-- Opening Marker --
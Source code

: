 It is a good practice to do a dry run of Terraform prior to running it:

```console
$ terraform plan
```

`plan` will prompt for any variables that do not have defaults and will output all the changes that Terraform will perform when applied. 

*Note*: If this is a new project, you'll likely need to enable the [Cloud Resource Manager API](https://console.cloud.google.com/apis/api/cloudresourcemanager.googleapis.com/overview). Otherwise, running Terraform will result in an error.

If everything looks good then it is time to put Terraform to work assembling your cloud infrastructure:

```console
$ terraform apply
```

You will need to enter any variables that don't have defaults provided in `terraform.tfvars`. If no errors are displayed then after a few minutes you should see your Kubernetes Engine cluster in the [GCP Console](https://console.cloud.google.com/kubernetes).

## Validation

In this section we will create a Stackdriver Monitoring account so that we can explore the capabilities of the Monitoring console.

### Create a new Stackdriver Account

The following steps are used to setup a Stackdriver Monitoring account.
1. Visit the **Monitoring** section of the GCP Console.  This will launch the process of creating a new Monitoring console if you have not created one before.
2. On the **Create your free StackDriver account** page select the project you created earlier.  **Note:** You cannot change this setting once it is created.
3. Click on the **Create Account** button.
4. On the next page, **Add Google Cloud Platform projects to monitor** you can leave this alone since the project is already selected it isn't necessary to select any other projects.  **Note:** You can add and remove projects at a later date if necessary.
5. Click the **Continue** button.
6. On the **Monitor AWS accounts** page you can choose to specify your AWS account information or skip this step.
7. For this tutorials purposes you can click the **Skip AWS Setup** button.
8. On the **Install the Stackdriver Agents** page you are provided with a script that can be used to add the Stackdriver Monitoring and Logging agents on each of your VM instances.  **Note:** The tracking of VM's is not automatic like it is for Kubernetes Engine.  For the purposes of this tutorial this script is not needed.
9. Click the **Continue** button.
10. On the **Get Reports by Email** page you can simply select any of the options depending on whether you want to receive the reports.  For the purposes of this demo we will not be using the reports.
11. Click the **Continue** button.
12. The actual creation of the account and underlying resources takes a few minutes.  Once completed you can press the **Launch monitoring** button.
-- Closing Marker --
| Work task |
Beginning with the line containing "a good practice" in the material above, copy every line exactly until you have copied the line containing "perform when applied.".

| Your response |
: It is a good practice to do a dry run of Terraform prior to running it:

```console
$ terraform plan
```

`plan` will prompt for any variables that do not have defaults and will output all the changes that Terraform will perform when applied. 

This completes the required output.